The appellate (IEI) brief states, “The statute ignores the nuances under the CITES Treaty. CITES lists some of Africa’s elephants in Appendix I, the highest level of protection under the Treaty. However, elephants in nearly all Southern African elephant range states — Botswana, Namibia, South Africa, Swaziland, and Zimbabwe — fall under Appendix II protection that calls for special regulation of trade in endangered species to prevent the threat of extinction, but does not ban or prohibit trade in these animals.
The IEI argues that apart from the missed opportunity to use ivory trade revenue to support anti-elephant poaching activities, other elephant benefits include its high protein meat and as a tourist attraction to help generate visitor revenue.
The IEI argues that because California is a subdivision of the United States of America it has no distinct standing in international law or calling in international intercourse. Accordingly, it has no business imposing its particular interpretation of Western values on sovereign nations. The conservation of African elephants should be left to African elephant range states.

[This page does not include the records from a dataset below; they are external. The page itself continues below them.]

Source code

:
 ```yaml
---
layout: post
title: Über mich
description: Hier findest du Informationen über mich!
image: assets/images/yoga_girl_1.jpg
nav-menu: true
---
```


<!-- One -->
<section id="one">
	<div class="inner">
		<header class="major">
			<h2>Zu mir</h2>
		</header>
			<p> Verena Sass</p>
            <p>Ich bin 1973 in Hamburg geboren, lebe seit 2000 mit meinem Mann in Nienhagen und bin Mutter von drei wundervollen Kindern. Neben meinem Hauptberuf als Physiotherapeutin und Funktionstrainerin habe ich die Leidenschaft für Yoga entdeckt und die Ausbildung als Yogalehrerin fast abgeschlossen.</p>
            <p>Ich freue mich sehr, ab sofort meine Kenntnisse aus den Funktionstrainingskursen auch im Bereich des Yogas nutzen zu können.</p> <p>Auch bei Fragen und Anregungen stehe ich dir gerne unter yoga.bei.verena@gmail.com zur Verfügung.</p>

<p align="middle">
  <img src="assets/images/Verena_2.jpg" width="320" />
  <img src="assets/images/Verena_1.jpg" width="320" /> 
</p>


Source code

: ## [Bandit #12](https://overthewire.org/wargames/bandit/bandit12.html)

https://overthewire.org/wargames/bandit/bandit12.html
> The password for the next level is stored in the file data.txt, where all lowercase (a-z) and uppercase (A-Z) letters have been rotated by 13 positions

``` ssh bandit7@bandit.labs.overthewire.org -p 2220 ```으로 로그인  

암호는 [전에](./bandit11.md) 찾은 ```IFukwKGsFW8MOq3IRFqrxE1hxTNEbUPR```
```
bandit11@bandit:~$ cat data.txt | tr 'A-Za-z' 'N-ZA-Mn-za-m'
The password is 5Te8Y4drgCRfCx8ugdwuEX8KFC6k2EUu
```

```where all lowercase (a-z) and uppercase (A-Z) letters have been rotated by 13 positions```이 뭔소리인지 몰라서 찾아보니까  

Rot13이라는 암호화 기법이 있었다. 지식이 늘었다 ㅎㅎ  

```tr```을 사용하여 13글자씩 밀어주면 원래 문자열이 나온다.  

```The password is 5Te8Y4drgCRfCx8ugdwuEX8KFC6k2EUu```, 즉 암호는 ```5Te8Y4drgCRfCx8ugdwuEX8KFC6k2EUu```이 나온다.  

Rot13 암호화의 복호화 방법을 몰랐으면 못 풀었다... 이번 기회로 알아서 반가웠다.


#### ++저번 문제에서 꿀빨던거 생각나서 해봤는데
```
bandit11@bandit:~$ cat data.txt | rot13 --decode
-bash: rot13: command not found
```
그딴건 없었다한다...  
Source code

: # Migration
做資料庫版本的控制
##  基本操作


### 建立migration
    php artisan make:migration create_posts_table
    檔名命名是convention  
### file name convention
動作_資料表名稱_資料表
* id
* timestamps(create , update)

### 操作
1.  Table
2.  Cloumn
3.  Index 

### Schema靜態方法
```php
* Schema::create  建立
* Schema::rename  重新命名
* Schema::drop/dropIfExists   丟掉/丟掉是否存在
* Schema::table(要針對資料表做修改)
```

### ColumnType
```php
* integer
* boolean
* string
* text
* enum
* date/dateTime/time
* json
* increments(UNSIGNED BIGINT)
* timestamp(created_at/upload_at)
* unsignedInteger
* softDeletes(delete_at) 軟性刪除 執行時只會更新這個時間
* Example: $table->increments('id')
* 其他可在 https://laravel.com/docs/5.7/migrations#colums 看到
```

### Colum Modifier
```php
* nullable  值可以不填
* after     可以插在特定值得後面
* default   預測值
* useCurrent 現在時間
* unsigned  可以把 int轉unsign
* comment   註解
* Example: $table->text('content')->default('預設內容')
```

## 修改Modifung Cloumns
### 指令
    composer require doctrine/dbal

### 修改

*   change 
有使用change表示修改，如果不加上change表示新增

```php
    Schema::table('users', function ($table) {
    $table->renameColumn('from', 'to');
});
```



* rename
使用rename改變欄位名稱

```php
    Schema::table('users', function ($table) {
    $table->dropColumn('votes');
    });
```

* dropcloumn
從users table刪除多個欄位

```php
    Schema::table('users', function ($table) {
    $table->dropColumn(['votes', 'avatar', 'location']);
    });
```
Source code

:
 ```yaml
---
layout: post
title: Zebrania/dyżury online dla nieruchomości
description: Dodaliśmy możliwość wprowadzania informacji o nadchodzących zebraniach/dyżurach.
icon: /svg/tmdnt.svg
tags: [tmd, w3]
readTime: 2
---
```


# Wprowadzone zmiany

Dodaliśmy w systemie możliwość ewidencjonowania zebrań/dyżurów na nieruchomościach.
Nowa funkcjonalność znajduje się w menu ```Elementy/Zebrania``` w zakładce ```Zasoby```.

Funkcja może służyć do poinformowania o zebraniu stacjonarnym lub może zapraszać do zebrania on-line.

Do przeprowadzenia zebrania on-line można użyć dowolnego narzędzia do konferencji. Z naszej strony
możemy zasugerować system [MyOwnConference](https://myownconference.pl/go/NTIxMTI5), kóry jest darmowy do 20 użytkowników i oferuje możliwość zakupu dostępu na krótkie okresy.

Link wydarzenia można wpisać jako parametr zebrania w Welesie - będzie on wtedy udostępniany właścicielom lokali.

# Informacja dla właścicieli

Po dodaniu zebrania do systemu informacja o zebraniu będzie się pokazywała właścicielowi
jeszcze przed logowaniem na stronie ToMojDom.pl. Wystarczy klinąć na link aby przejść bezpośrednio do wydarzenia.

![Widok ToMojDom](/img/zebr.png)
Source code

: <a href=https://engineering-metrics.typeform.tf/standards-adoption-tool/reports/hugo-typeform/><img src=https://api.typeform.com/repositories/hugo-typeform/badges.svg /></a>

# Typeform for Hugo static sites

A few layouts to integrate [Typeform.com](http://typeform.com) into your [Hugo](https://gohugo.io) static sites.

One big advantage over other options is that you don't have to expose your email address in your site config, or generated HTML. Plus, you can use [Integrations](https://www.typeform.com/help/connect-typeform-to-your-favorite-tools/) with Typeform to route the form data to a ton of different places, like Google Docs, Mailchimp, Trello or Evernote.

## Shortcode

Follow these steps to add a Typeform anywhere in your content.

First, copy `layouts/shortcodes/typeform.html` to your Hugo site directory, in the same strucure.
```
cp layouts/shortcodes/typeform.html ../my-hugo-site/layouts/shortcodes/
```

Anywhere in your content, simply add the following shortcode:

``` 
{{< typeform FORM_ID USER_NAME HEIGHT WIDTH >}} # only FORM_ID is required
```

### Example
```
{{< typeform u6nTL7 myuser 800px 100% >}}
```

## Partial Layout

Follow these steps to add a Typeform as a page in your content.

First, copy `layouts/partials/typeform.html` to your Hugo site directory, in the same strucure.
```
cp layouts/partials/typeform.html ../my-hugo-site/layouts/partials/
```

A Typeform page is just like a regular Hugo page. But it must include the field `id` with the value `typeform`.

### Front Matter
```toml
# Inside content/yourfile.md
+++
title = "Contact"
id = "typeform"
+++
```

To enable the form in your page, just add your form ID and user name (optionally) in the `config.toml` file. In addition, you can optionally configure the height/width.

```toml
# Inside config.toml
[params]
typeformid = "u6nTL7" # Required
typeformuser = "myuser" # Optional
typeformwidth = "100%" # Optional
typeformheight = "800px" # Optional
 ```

Since the establishment of CITES in 1975, African elephant range states have never filed lawsuits against Western animal rights groups or Western governments, challenging the scientifically unjustified continued ban in ivory trade and of course appealing against the ban’s negative socio-economic impacts on the African people and the severe threats to elephant conservation. Instead, they have continued without much success, to lobby for the lifting of the ban in the media and at different meetings worldwide. Therefore, the IEI’s lawsuit against the State of California’s law is a unique, interesting and trend-setting test case in the raging, seemingly endless and controversial debate on ivory trade.
*Emmanuel Koro is a Johannesburg-based international award-winning environmental journalist who has written extensively on environment and development issues in Africa.